There has been a video making rounds on Twitter and other social platforms showcasing the use of the “import website data” feature inside Microsoft Excel.
But, as it happens this feature is also available inside Google Sheets, so I thought I’d make a write-up on it to explain a little bit more about how it works and how to use it.
The feature to scrape (import) website data in Google Sheets is called ImportHTML.
An alternative function you can use is ImportXML which supports importing data into Google Sheets from external URLs in XML, HTML, CSV, TSV, RSS, and ATOM XML format.
In order to use ImportHTML/XML you need to use XPath as part of the query:
IMPORTHTML("URL", "Query", "Index")
IMPORTXML("URL", "XPath Query")
If you want to follow along you can start a new spreadsheet by going to sheets.new.
How to access ImportXML/HTML in Google Sheets
In order to start a new ImportXML/HTML query you need to go to:
Insert -> Function -> Web -> ImportXML/HTML.
And now you can write your scraping function using an XPath query.
What is XPath?
XPath is an expression language designed to support the query or transformation of XML documents. It was defined by the World Wide Web Consortium and can be used to compute values from the content of an XML document.
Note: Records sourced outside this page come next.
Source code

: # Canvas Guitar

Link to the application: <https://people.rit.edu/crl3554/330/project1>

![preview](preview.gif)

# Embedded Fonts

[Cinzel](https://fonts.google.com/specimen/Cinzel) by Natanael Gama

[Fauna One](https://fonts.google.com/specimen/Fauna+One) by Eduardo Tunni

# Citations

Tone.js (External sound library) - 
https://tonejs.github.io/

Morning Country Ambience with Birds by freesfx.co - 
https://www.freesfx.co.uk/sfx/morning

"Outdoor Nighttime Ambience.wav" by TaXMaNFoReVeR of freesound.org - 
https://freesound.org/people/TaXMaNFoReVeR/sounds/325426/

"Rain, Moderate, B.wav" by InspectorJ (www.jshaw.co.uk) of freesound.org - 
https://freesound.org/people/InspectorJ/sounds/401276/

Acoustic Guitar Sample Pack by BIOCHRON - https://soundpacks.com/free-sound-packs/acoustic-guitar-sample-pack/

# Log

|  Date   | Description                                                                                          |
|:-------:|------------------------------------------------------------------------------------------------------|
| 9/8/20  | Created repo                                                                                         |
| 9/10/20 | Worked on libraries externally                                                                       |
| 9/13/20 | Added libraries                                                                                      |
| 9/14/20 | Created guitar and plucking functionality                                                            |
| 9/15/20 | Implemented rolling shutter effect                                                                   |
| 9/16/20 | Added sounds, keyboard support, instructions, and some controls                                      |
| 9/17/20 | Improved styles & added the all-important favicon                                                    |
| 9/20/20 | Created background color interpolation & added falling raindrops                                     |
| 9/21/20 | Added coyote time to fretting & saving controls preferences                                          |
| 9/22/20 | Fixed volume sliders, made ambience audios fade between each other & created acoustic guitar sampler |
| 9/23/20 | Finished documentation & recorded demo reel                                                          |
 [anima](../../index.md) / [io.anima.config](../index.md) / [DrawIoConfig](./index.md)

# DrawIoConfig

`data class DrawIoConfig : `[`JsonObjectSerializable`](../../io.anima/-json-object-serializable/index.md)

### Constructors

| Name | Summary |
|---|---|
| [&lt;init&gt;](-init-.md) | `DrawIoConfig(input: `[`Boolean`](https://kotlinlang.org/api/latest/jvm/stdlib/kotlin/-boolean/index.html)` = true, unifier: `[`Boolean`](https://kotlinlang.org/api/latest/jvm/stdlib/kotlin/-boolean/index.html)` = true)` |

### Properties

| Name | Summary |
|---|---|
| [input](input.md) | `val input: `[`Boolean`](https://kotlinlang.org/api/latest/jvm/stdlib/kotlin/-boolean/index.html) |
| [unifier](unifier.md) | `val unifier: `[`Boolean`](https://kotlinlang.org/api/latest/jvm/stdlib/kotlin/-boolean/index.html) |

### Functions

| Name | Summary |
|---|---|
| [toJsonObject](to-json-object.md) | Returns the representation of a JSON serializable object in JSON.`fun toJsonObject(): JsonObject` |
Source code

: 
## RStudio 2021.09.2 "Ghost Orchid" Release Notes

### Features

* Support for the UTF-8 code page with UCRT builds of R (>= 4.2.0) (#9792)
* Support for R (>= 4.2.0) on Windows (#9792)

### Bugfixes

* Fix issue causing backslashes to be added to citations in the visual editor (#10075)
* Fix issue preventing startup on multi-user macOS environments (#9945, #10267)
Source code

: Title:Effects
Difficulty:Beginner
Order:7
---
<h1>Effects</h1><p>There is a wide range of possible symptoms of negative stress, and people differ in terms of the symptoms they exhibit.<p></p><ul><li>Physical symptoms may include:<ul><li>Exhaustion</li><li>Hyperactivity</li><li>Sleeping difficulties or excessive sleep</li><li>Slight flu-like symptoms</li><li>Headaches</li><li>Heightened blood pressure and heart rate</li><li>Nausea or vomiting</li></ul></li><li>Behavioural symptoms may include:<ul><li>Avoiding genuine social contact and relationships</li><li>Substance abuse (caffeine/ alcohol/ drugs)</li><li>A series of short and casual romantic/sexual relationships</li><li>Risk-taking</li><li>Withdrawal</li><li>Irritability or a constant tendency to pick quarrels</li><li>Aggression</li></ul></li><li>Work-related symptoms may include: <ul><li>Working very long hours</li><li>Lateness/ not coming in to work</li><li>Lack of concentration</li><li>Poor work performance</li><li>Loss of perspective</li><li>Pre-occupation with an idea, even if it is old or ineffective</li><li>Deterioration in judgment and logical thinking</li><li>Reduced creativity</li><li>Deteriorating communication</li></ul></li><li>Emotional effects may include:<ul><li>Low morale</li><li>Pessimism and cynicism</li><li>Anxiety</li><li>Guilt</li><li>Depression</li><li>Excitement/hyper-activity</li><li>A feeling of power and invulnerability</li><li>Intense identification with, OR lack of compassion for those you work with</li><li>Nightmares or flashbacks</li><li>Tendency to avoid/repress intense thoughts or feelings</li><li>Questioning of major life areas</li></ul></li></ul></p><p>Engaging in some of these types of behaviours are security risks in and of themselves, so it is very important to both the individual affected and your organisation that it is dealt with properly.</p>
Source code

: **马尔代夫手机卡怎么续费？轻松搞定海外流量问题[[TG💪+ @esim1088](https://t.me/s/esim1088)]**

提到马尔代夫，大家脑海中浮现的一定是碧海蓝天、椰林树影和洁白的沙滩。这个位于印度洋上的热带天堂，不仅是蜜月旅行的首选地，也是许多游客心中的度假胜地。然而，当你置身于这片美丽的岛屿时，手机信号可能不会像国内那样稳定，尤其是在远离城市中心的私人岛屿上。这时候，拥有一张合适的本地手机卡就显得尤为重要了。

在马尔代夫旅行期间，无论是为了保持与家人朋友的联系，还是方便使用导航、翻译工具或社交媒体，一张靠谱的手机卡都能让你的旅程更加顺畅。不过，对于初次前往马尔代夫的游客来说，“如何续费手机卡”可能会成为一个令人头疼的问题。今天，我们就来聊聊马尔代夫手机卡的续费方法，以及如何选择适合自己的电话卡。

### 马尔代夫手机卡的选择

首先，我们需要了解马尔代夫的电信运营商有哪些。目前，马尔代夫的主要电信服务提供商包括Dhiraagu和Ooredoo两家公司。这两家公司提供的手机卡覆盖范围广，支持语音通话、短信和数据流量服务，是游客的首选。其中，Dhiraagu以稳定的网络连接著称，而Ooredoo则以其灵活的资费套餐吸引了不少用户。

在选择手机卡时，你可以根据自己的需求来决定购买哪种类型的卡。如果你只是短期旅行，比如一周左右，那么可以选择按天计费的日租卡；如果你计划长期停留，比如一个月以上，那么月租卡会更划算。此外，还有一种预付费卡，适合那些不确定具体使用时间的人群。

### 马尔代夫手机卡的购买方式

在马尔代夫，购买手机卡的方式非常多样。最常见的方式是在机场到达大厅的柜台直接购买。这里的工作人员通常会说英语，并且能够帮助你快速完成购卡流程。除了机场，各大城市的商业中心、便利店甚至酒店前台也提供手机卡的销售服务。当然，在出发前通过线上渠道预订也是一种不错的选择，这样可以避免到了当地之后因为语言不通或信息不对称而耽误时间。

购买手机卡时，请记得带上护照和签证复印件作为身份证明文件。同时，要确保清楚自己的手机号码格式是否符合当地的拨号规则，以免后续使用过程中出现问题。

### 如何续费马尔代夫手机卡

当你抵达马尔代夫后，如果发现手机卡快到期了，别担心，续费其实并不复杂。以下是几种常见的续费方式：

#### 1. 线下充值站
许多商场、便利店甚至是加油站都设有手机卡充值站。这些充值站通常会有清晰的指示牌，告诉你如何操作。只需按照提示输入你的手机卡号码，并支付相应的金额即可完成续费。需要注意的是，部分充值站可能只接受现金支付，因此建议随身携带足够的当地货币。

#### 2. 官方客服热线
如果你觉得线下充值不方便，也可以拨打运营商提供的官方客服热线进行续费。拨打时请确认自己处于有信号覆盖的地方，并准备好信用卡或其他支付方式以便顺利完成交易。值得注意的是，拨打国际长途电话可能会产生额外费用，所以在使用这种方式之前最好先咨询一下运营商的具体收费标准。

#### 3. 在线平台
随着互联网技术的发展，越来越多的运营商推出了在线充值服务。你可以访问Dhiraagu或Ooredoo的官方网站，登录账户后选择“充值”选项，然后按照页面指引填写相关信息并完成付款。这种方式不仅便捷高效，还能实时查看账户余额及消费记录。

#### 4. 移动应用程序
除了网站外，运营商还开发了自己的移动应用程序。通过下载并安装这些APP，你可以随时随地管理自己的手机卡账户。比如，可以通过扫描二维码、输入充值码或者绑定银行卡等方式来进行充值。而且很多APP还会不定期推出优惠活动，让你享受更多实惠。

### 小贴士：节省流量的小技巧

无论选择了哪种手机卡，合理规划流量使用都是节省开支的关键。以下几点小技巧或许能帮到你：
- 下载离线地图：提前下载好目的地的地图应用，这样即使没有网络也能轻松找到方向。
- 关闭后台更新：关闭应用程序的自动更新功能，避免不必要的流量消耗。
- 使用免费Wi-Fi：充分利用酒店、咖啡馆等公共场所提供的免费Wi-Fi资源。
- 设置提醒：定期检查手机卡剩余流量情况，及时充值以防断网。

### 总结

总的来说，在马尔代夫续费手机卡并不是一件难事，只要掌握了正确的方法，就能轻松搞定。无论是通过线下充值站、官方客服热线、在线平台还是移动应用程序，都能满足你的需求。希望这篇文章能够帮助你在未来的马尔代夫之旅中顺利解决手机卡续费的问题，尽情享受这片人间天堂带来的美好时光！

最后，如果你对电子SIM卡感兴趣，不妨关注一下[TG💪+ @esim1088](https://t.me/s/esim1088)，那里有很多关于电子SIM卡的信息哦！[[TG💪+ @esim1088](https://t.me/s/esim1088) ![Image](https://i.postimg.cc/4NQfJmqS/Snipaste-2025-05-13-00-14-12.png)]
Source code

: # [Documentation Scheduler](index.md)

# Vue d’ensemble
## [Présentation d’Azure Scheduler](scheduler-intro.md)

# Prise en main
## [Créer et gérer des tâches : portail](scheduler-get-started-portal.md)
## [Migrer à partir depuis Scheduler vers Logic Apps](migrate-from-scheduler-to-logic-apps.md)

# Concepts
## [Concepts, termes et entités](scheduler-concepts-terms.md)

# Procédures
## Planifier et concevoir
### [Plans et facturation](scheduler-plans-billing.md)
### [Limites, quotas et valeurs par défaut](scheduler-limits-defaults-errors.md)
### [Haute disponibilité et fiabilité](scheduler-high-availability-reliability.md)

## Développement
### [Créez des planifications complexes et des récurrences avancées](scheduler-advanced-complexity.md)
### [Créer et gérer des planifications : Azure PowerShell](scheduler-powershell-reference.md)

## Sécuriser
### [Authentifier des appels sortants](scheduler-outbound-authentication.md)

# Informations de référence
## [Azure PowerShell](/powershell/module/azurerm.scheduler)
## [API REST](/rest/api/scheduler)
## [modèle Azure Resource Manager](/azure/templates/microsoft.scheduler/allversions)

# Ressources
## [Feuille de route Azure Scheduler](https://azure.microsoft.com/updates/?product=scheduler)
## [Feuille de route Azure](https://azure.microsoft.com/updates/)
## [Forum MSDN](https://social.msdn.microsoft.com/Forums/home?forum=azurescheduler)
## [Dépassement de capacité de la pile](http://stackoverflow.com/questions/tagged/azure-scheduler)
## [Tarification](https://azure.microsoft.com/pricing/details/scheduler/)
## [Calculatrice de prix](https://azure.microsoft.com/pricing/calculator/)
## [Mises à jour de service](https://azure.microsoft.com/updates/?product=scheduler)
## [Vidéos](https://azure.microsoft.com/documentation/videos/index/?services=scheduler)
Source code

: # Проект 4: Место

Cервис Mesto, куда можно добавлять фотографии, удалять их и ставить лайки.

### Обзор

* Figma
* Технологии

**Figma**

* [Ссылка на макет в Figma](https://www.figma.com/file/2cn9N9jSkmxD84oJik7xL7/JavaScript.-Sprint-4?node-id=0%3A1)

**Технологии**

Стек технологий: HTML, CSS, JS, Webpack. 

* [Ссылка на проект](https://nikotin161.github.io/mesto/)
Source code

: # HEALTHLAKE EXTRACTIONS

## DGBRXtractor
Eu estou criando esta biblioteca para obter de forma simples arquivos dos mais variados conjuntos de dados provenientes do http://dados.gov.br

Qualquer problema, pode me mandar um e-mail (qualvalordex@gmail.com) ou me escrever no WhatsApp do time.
Wikipedia
So, because the Twitter video was using Wikipedia as an example, let’s do the same for this demo.
Importing Wikipedia table data into Google Sheets
I’m going to use this F1 driver’s records page to import table data about the drivers that have the most wins in Formula 1. I’m going to use the ImportHTML function because it saves me time from having to tinker with formatting.
Step 1: Finding out the table number
Wikipedia does not assign an ID to any of its tables. So, you have two options – count down how many tables there are in total (boring), or use DevTools to quickly inspect the full XPath to a specific site element. In our case, the table for the drivers with the most wins.
Go to the Wikipedia page I linked, and find the Wins table. Next, Right click on the table to inspect the table’s element. From here, go to Copy -> Copy full XPath.
Once you do this, your clipboard will have the following string inside it:
/html/body/div[3]/div[3]/div[5]/div[1]/table[12]
/* this string is useful when you're doing full XML imports */
The string we care about for this demo is table[12]. This tells us that the table which lists the drivers with the most wins is number 12 on the page. So, we can go back to Google Sheets and write our query string to pull that table data inside our spreadsheet.
Step 2: Writing our query function to fetch the table data
We can now use ImportHTML to fetch the data we want. Here is what the full function looks like:
/* remember to use quotation marks ("") */
=IMPORTHTML("https://en.wikipedia.org/wiki/List_of_Formula_One_driver_records", "table", 12)
And here is the result after executing it:
The possibilities for using these functions are pretty much endless. For example, let’s say you wanted to import all external URLs on a particular page into your spreadsheet.
In that case, you could use the ImportXML function and this XPath query:
/* this will import all the links on any given page except the links that are
of the domain itself that you're querying */
IMPORTXML("https://google.com", "//a[not(contains(@href, 'google.com'))]/@href")